A partir destas definições, são construídos instrumentos e escalas que tem como intenção avaliar e mensurar a satisfação sexual de indivíduos, com fatores abrangendo tanto os aspectos interpessoais -sentir-se desejado, ser capaz de satisfazer o parceiro - como os aspectos físicos individuais- ter vontade de ter sexo, sentir a lubrificação (Carvalheira & Leal, 2008; Pechorro et al., 2009). Por outro lado, não parece haver uma preocupação, na elaboração de tais instrumentos, com diferenças de satisfação sexual baseadas na orientação sexual dos sujeitos participantes, sendo a maior parte deles referente a vivências heterossexuais. Estudos tem deixado, portanto, esta questão em aberto. Por outro lado, um instrumento que tem sido utilizado em estudos brasileiros é o de Cardoso (2009), que compõe o Questionário de Identidade Corporal, instrumento de auto-relato em que o sujeito responde diretamente a perguntas sobre o quão satisfeito está com diferentes aspectos da sua vida sexual. Este instrumento foi selecionado para os propósitos desta pesquisa, entendendo que o mesmo se baseia no julgamento que o próprio sujeito faz sobre sua vida sexual, independentemente de sua orientação. Resta, portanto, dar atenção a quais os aspectos da vivência homossexual que podem interferir nesta satisfação.
Inicialmente, é preciso se ater ao fato de que existe um número escasso de literatura produzida acerca da satisfação sexual em indivíduos LGB. Uma quantidade considerável das pesquisas que evidentemente tem como objeto de investigação os relacionamentos não-heterossexuais têm como foco aspectos estereotipicamente negativos destes relacionamentos, como o status de HIV (Darbes, Chakravarty, Beougher, Neilands, & Hoff, 2012) e falta de cometimento monogâmico (Mark, Rosenkrantz, & Kerner, 2014; Rostosky, Wilcox, Wright & Randall, 2004), negligenciando variáveis tais como a satisfação sexual, satisfação conjugal, entre outros.
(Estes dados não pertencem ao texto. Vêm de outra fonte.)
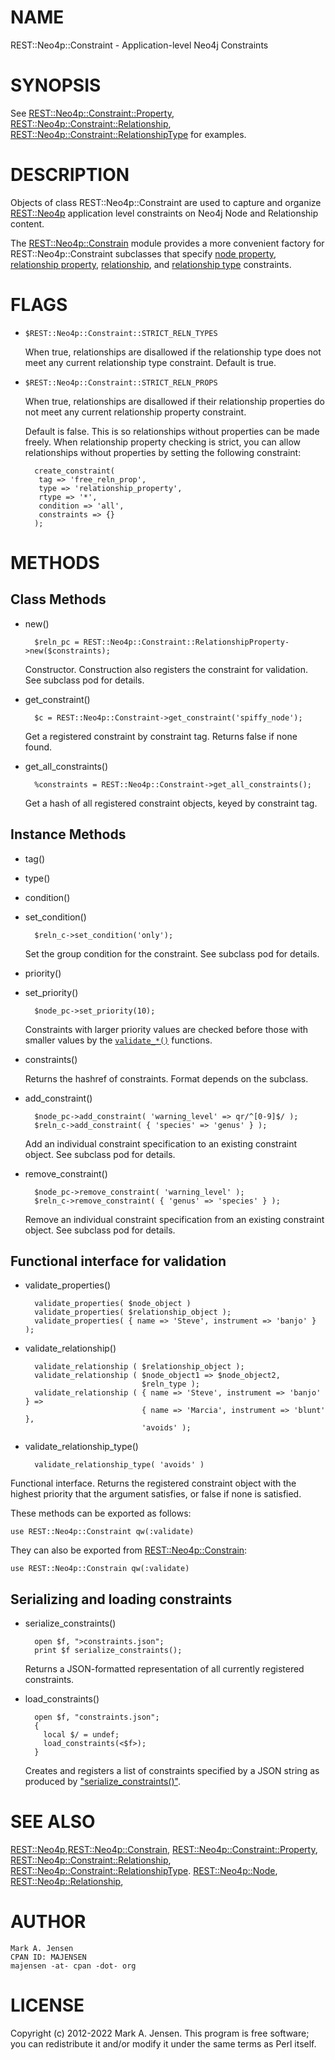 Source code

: # NAME

REST::Neo4p::Constraint - Application-level Neo4j Constraints

# SYNOPSIS

See [REST::Neo4p::Constraint::Property](/lib/REST/Neo4p/Constraint/Property.md),
[REST::Neo4p::Constraint::Relationship](/lib/REST/Neo4p/Constraint/Relationship.md),
[REST::Neo4p::Constraint::RelationshipType](/lib/REST/Neo4p/Constraint/RelationshipType.md) for examples.

# DESCRIPTION

Objects of class REST::Neo4p::Constraint are used to capture and
organize [REST::Neo4p](/lib/REST/Neo4p.md) application level constraints on Neo4j Node
and Relationship content.

The [REST::Neo4p::Constrain](/lib/REST/Neo4p/Constrain.md) module provides a more convenient
factory for REST::Neo4p::Constraint subclasses that specify [node
property](/lib/REST/Neo4p/Constraint/Property.md), [relationship
property](/lib/REST/Neo4p/Property.md),
[relationship](/lib/REST/Neo4p/Constraint/Relationship.md), and
[relationship type](/lib/REST/Neo4p/Constraint/RelationshipType.md)
constraints.

# FLAGS

- `$REST::Neo4p::Constraint::STRICT_RELN_TYPES`

    When true, relationships are disallowed if the relationship type does
    not meet any current relationship type constraint. Default is true.

- `$REST::Neo4p::Constraint::STRICT_RELN_PROPS`

    When true, relationships are disallowed if their relationship
    properties do not meet any current relationship property constraint.

    Default is false. This is so relationships without properties can be
    made freely. When relationship property checking is strict, you can
    allow relationships without properties by setting the following
    constraint:

        create_constraint(
         tag => 'free_reln_prop',
         type => 'relationship_property',
         rtype => '*',
         condition => 'all',
         constraints => {}
        );

# METHODS

## Class Methods

- new()

        $reln_pc = REST::Neo4p::Constraint::RelationshipProperty->new($constraints);

    Constructor.  Construction also registers the constraint for
    validation. See subclass pod for details.

- get\_constraint()

        $c = REST::Neo4p::Constraint->get_constraint('spiffy_node');

    Get a registered constraint by constraint tag. Returns false if none found.

- get\_all\_constraints()

        %constraints = REST::Neo4p::Constraint->get_all_constraints();

    Get a hash of all registered constraint objects, keyed by constraint tag.

## Instance Methods

- tag()
- type()
- condition()
- set\_condition()

        $reln_c->set_condition('only');

    Set the group condition for the constraint. See subclass pod for details.

- priority()
- set\_priority()

        $node_pc->set_priority(10);

    Constraints with larger priority values are checked before those with
    smaller values by the [`validate_*()`](#functional-interface-for-validation) functions.

- constraints()

    Returns the hashref of constraints. Format depends on the subclass.

- add\_constraint()

        $node_pc->add_constraint( 'warning_level' => qr/^[0-9]$/ );
        $reln_c->add_constraint( { 'species' => 'genus' } );

    Add an individual constraint specification to an existing constraint
    object. See subclass pod for details.

- remove\_constraint()

        $node_pc->remove_constraint( 'warning_level' );
        $reln_c->remove_constraint( { 'genus' => 'species' } );

    Remove an individual constraint specification from an existing
    constraint object. See subclass pod for details.

## Functional interface for validation

- validate\_properties()

        validate_properties( $node_object )
        validate_properties( $relationship_object );
        validate_properties( { name => 'Steve', instrument => 'banjo' } );

- validate\_relationship()

        validate_relationship ( $relationship_object );
        validate_relationship ( $node_object1 => $node_object2, 
                                $reln_type );
        validate_relationship ( { name => 'Steve', instrument => 'banjo' } =>
                                { name => 'Marcia', instrument => 'blunt' },
                                'avoids' );

- validate\_relationship\_type()

        validate_relationship_type( 'avoids' )

Functional interface. Returns the registered constraint object with
the highest priority that the argument satisfies, or false if none is
satisfied.

These methods can be exported as follows:

    use REST::Neo4p::Constraint qw(:validate)

They can also be exported from [REST::Neo4p::Constrain](/lib/REST/Neo4p/Constrain.md):

    use REST::Neo4p::Constrain qw(:validate)

## Serializing and loading constraints

- serialize\_constraints()

        open $f, ">constraints.json";
        print $f serialize_constraints();

    Returns a JSON-formatted representation of all currently registered
    constraints.

- load\_constraints()

        open $f, "constraints.json";
        {
          local $/ = undef;
          load_constraints(<$f>);
        }

    Creates and registers a list of constraints specified by a JSON string
    as produced by ["serialize\_constraints()"](#serialize_constraints).

# SEE ALSO

[REST::Neo4p](/lib/REST/Neo4p.md),[REST::Neo4p::Constrain](/lib/REST/Neo4p/Constrain.md),
[REST::Neo4p::Constraint::Property](/lib/REST/Neo4p/Constraint/Property.md), [REST::Neo4p::Constraint::Relationship](/lib/REST/Neo4p/Constraint/Relationship.md),
[REST::Neo4p::Constraint::RelationshipType](/lib/REST/Neo4p/Constraint/RelationshipType.md). [REST::Neo4p::Node](/lib/REST/Neo4p/Node.md), [REST::Neo4p::Relationship](/lib/REST/Neo4p/Relationship.md),

# AUTHOR

    Mark A. Jensen
    CPAN ID: MAJENSEN
    majensen -at- cpan -dot- org

# LICENSE

Copyright (c) 2012-2022 Mark A. Jensen. This program is free software; you
can redistribute it and/or modify it under the same terms as Perl
itself.
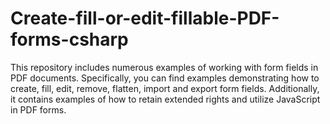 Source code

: # Create-fill-or-edit-fillable-PDF-forms-csharp
This repository includes numerous examples of working with form fields in PDF documents. Specifically, you can find examples demonstrating how to create, fill, edit, remove, flatten, import and export form fields. Additionally, it contains examples of how to retain extended rights and utilize JavaScript in PDF forms. 
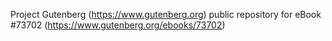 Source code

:Project Gutenberg (https://www.gutenberg.org) public repository for eBook #73702 (https://www.gutenberg.org/ebooks/73702)
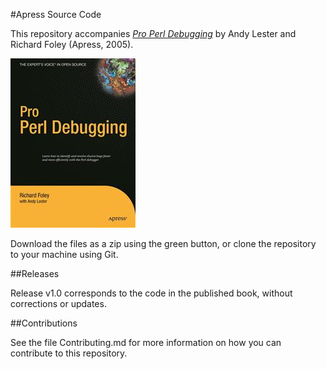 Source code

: #Apress Source Code

This repository accompanies [*Pro Perl Debugging*](http://www.apress.com/9781590594544) by Andy Lester and Richard Foley (Apress, 2005).

![Cover image](9781590594544.jpg)

Download the files as a zip using the green button, or clone the repository to your machine using Git.

##Releases

Release v1.0 corresponds to the code in the published book, without corrections or updates.

##Contributions

See the file Contributing.md for more information on how you can contribute to this repository.
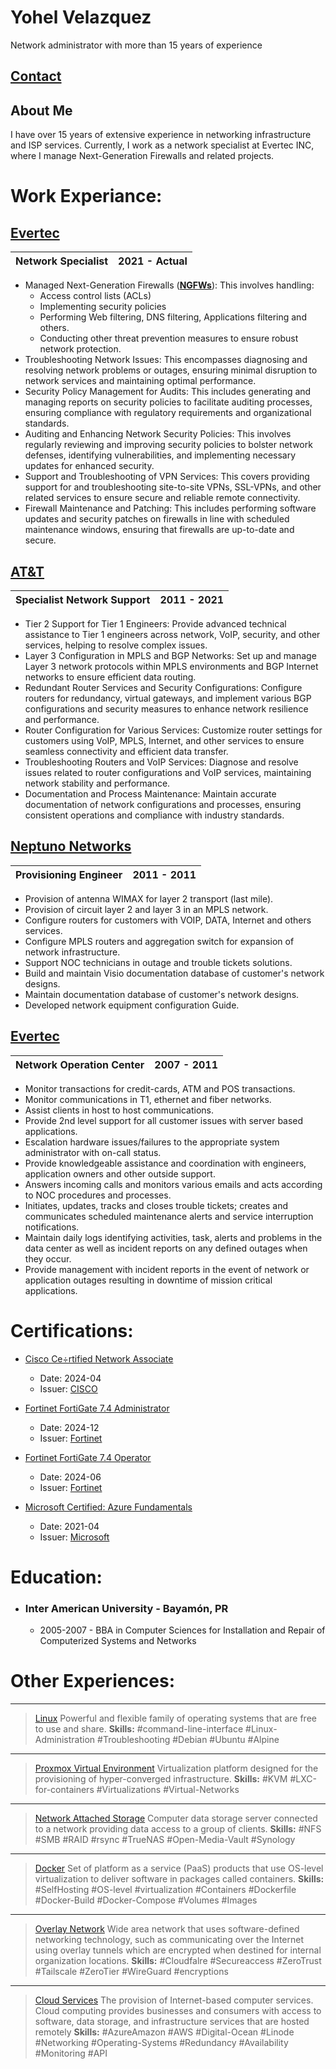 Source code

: # Yohel Velazquez

Network administrator with more than 15 years of experience

## [Contact](Contact.md)

## About Me

I have over 15 years of extensive experience in networking infrastructure and ISP services. Currently, I work as a network specialist at Evertec INC, where I manage Next-Generation Firewalls and related projects.

# Work Experiance:

## [Evertec](https://www.evertecinc.com)
| Network Specialist | 2021 - Actual |
| :----------------- | ------------- |

* Managed Next-Generation Firewalls (**[NGFWs](https://en.wikipedia.org/wiki/Next-generation_firewall)**): This involves handling:
  * Access control lists (ACLs)
  * Implementing security policies
  * Performing Web filtering, DNS filtering, Applications filtering and others.
  * Conducting other threat prevention measures to ensure robust network protection.
* Troubleshooting Network Issues: This encompasses diagnosing and resolving network problems or outages, ensuring minimal disruption to network services and maintaining optimal performance.
* Security Policy Management for Audits: This includes generating and managing reports on security policies to facilitate auditing processes, ensuring compliance with regulatory requirements and organizational standards.
* Auditing and Enhancing Network Security Policies: This involves regularly reviewing and improving security policies to bolster network defenses, identifying vulnerabilities, and implementing necessary updates for enhanced security.
* Support and Troubleshooting of VPN Services: This covers providing support for and troubleshooting site-to-site VPNs, SSL-VPNs, and other related services to ensure secure and reliable remote connectivity.
* Firewall Maintenance and Patching: This includes performing software updates and security patches on firewalls in line with scheduled maintenance windows, ensuring that firewalls are up-to-date and secure.
  
## [AT&T](https://www.business.att.com/learn/top-voices/one-unifies-its-business-with-an-att-mpls-vpn-solution.html)
| Specialist Network Support | 2011 - 2021 |
| :------------------------- | ----------: |

* Tier 2 Support for Tier 1 Engineers: Provide advanced technical assistance to Tier 1 engineers across network, VoIP, security, and other services, helping to resolve complex issues.
* Layer 3 Configuration in MPLS and BGP Networks: Set up and manage Layer 3 network protocols within MPLS environments and BGP Internet networks to ensure efficient data routing.
* Redundant Router Services and Security Configurations: Configure routers for redundancy, virtual gateways, and implement various BGP configurations and security measures to enhance network resilience and performance.
* Router Configuration for Various Services: Customize router settings for customers using VoIP, MPLS, Internet, and other services to ensure seamless connectivity and efficient data transfer.
* Troubleshooting Routers and VoIP Services: Diagnose and resolve issues related to router configurations and VoIP services, maintaining network stability and performance.
* Documentation and Process Maintenance: Maintain accurate documentation of network configurations and processes, ensuring consistent operations and compliance with industry standards.
  
## [Neptuno Networks](https://www.neptunopr.com)
| Provisioning Engineer | 2011 - 2011 |
| :-------------------- | ----------: |

* Provision of antenna WIMAX for layer 2 transport (last mile).
* Provision of circuit layer 2 and layer 3 in an MPLS network.
* Configure routers for customers with VOIP, DATA, Internet and others services.
* Configure MPLS routers and aggregation switch for expansion of network infrastructure.
* Support NOC technicians in outage and trouble tickets solutions.
* Build and maintain Visio documentation database of customer's network designs.
* Maintain documentation database of customer's network designs.
* Developed network equipment configuration Guide.

## [Evertec](https://www.evertecinc.com)
| Network Operation Center | 2007 - 2011 |
| :----------------------- | ----------: |

* Monitor transactions for credit-cards, ATM and POS transactions.
* Monitor communications in T1, ethernet and fiber networks.
* Assist clients in host to host communications.
* Provide 2nd level support for all customer issues with server based applications.
* Escalation hardware issues/failures to the appropriate system administrator with on-call status.
* Provide knowledgeable assistance and coordination with engineers, application owners and other outside support.
* Answers incoming calls and monitors various emails and acts according to NOC procedures and processes.
* Initiates, updates, tracks and closes trouble tickets; creates and communicates scheduled maintenance alerts and service interruption notifications.
* Maintain daily logs identifying activities, task, alerts and problems in the data center as well as incident reports on any defined outages when they occur.
* Provide management with incident reports in the event of network or application outages resulting in downtime of mission critical applications.

# Certifications:

* [Cisco Ce÷rtified Network Associate](https://www.credly.com/badges/97cfe41e-2d2a-46fd-88ff-7b3a00390c39)
  * Date: 2024-04
  * Issuer: [CISCO](https://www.cisco.com/site/us/en/learn/training-certifications/certifications/enterprise/ccna/index.html)
  
* [Fortinet FortiGate 7.4 Administrator](https://www.credly.com/badges/4feceb76-1f88-4c8a-8bb5-219bb25ae0b9)
  * Date: 2024-12
  * Issuer: [Fortinet](https://training.fortinet.com/local/staticpage/view.php?page=fcp_network_security)
  
* [Fortinet FortiGate 7.4 Operator](https://www.credly.com/badges/0a7c360f-c325-4165-b33a-2b42f7d8330c)
  * Date: 2024-06
  * Issuer: [Fortinet](https://training.fortinet.com/local/staticpage/view.php?page=library_fortigate-operator)

* [Microsoft Certified: Azure Fundamentals](https://www.credly.com/badges/981914e2-1cc7-432c-b2ff-741e2b1ac295)
  * Date: 2021-04
  * Issuer: [Microsoft]("https://learn.microsoft.com/en-us/credentials/certifications/azure-fundament)

# Education:

* ### Inter American University - Bayamón, PR
  * 2005-2007 - BBA in Computer Sciences for Installation and Repair of Computerized Systems and Networks
        
# Other Experiences:
---
  >[Linux](https://www.linux.org)
  >Powerful and flexible family of operating systems that are free to use and share.
  >**Skills:**
  >#command-line-interface #Linux-Administration #Troubleshooting 
  >#Debian #Ubuntu #Alpine
---
  >[Proxmox Virtual Environment](https://www.proxmox.com/en/ "Link about Proxmox Virtual Environment")
  >Virtualization platform designed for the provisioning of hyper-converged infrastructure.
  >**Skills:**
  >#KVM #LXC-for-containers #Virtualizations #Virtual-Networks
---
 > [Network Attached Storage](https://www.synology.com/)
 > Computer data storage server connected to a network providing data access to a group of clients.
 > **Skills:**
 > #NFS #SMB #RAID #rsync #TrueNAS #Open-Media-Vault #Synology
---
  >[Docker](https://www.docker.com)
  >Set of platform as a service (PaaS) products that use OS-level virtualization to deliver software in packages called containers.
  >**Skills:**
  >#SelfHosting #OS-level #virtualization #Containers #Dockerfile #Docker-Build #Docker-Compose #Volumes #Images
---
 > [Overlay Network](https://en.wikipedia.org/wiki/Overlay_network "Link about Overlay Network")
 > Wide area network that uses software-defined networking technology, such as communicating over the Internet using overlay tunnels which are encrypted when destined for internal organization locations.
 > **Skills:**
 > #Cloudfalre #Secureaccess #ZeroTrust #Tailscale #ZeroTier #WireGuard #encryptions
---
  >[Cloud Services](https://en.wikipedia.org/wiki/Cloud_computing#Service_models)
  >The provision of Internet-based computer services. Cloud computing provides businesses and consumers with access to software, data storage, and infrastructure services that are hosted remotely
  >**Skills:**
  >#AzureAmazon #AWS #Digital-Ocean #Linode #Networking #Operating-Systems #Redundancy #Availability #Monitoring #API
Sobre as diferenças existentes entre níveis de satisfação sexual baseados na orientação sexual dos pares, é possível observar estudos que exploram alguns aspectos divergentes entre estes casais. Em um estudo comparativo feito por Amos y McCabe (2015), com sujeitos heterossexuais, bissexuais e homossexuais, representando um total de 2893 sujeitos, buscava-se investigar a importância da variável “sentir-se sexualmente atraente” para a satisfação sexual, além de outros aspectos da sexualidade. Observou-se que os sujeitos heterossexuais relataram um nível significativamente maior de satisfação sexual e frequência de atividade sexual do que os sujeitos bissexuais, gays e lésbicas. Por outro lado, o estudo feito por Garcia, Lloyd, Wallen, y Fisher (2014) revelou que mulheres lésbicas tem uma maior quantidade de orgasmos previsíveis do que mulheres hetero e bissexuais.
Após se constatar a existência destas diferenças, é preciso que se questione de onde elas partem. Primeiramente, diversos autores argumentam que a homofobia e estigmatização -que não são vividas pelo casal heterossexual- interferem tanto no bem-estar, como na satisfação do casal gay e lésbico (Belous & Wampler, 2016; Cerqueria-Santos, Silva, Rodríguez & Santos, 2016; Frost, 2011; Mark, et al., 2015; Otis, Rostosky, Riggle & Hamrin, 2006). Por homofobia, entende-se o descrédito, opressão e a violência direcionada aos indivíduos homossexuais ou àqueles presumidos como tal, tendo, portanto, um caráter explícito e observável (Borrillo, 2000; Chávez, Zapata, Petrzelová & Villanueva, 2018; Eribon & Haboury, 2003).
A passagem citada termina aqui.